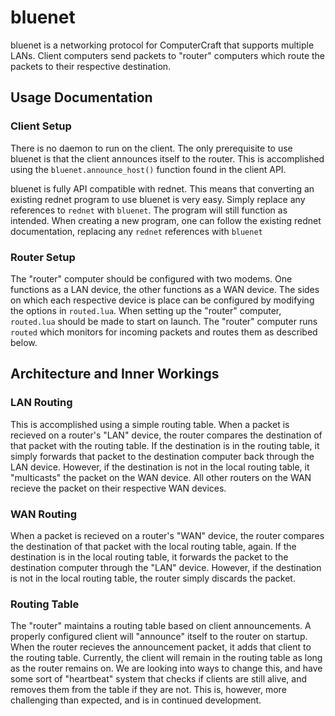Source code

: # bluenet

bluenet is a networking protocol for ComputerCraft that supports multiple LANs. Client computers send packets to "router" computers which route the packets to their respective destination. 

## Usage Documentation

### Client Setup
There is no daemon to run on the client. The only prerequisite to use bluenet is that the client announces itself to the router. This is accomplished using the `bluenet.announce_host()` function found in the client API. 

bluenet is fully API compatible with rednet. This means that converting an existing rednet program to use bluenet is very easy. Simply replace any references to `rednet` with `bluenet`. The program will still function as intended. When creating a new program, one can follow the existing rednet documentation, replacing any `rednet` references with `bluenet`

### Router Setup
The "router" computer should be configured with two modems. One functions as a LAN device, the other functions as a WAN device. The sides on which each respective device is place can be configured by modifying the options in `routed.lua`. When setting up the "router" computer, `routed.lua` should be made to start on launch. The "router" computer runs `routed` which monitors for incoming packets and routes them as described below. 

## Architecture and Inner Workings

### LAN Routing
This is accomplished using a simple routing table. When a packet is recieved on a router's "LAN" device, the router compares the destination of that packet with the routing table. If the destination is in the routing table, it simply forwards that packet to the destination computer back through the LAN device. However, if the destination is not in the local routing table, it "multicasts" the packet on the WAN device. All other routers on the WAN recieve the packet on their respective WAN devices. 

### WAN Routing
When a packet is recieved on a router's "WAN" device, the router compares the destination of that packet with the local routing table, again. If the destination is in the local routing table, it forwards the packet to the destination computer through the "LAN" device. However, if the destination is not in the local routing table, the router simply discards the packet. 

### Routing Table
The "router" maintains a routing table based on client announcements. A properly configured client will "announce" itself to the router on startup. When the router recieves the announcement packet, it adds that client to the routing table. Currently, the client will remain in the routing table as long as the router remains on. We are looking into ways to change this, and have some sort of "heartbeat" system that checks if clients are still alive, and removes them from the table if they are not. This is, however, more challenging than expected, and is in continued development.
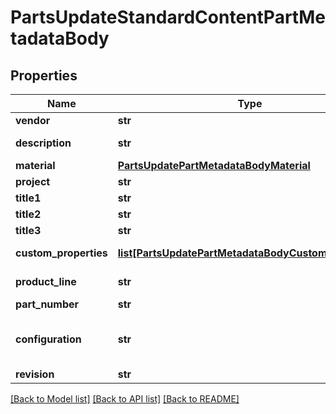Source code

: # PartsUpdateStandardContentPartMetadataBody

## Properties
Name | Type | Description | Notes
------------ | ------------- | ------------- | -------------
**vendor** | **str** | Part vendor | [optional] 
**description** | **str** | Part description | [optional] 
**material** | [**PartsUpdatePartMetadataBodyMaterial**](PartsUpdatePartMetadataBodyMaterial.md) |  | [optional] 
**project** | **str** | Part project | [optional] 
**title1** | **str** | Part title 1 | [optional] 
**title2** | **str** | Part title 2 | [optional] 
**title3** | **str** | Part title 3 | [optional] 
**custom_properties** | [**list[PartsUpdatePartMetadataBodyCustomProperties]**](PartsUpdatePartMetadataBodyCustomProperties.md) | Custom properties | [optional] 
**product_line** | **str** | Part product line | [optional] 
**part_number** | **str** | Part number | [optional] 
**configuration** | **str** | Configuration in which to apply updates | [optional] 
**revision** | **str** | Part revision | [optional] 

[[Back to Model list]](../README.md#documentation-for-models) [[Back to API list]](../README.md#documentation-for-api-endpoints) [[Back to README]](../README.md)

> PROBLEM TO SOLVE: Transcribe the records above exactly, omitting every picture they contain.

> REPLY TO THE TASK:
Source code

: # bluenet

bluenet is a networking protocol for ComputerCraft that supports multiple LANs. Client computers send packets to "router" computers which route the packets to their respective destination. 

## Usage Documentation

### Client Setup
There is no daemon to run on the client. The only prerequisite to use bluenet is that the client announces itself to the router. This is accomplished using the `bluenet.announce_host()` function found in the client API. 

bluenet is fully API compatible with rednet. This means that converting an existing rednet program to use bluenet is very easy. Simply replace any references to `rednet` with `bluenet`. The program will still function as intended. When creating a new program, one can follow the existing rednet documentation, replacing any `rednet` references with `bluenet`

### Router Setup
The "router" computer should be configured with two modems. One functions as a LAN device, the other functions as a WAN device. The sides on which each respective device is place can be configured by modifying the options in `routed.lua`. When setting up the "router" computer, `routed.lua` should be made to start on launch. The "router" computer runs `routed` which monitors for incoming packets and routes them as described below. 

## Architecture and Inner Workings

### LAN Routing
This is accomplished using a simple routing table. When a packet is recieved on a router's "LAN" device, the router compares the destination of that packet with the routing table. If the destination is in the routing table, it simply forwards that packet to the destination computer back through the LAN device. However, if the destination is not in the local routing table, it "multicasts" the packet on the WAN device. All other routers on the WAN recieve the packet on their respective WAN devices. 

### WAN Routing
When a packet is recieved on a router's "WAN" device, the router compares the destination of that packet with the local routing table, again. If the destination is in the local routing table, it forwards the packet to the destination computer through the "LAN" device. However, if the destination is not in the local routing table, the router simply discards the packet. 

### Routing Table
The "router" maintains a routing table based on client announcements. A properly configured client will "announce" itself to the router on startup. When the router recieves the announcement packet, it adds that client to the routing table. Currently, the client will remain in the routing table as long as the router remains on. We are looking into ways to change this, and have some sort of "heartbeat" system that checks if clients are still alive, and removes them from the table if they are not. This is, however, more challenging than expected, and is in continued development.
Source code

: # PartsUpdateStandardContentPartMetadataBody

## Properties
Name | Type | Description | Notes
------------ | ------------- | ------------- | -------------
**vendor** | **str** | Part vendor | [optional] 
**description** | **str** | Part description | [optional] 
**material** | [**PartsUpdatePartMetadataBodyMaterial**](PartsUpdatePartMetadataBodyMaterial.md) |  | [optional] 
**project** | **str** | Part project | [optional] 
**title1** | **str** | Part title 1 | [optional] 
**title2** | **str** | Part title 2 | [optional] 
**title3** | **str** | Part title 3 | [optional] 
**custom_properties** | [**list[PartsUpdatePartMetadataBodyCustomProperties]**](PartsUpdatePartMetadataBodyCustomProperties.md) | Custom properties | [optional] 
**product_line** | **str** | Part product line | [optional] 
**part_number** | **str** | Part number | [optional] 
**configuration** | **str** | Configuration in which to apply updates | [optional] 
**revision** | **str** | Part revision | [optional] 

[[Back to Model list]](../README.md#documentation-for-models) [[Back to API list]](../README.md#documentation-for-api-endpoints) [[Back to README]](../README.md)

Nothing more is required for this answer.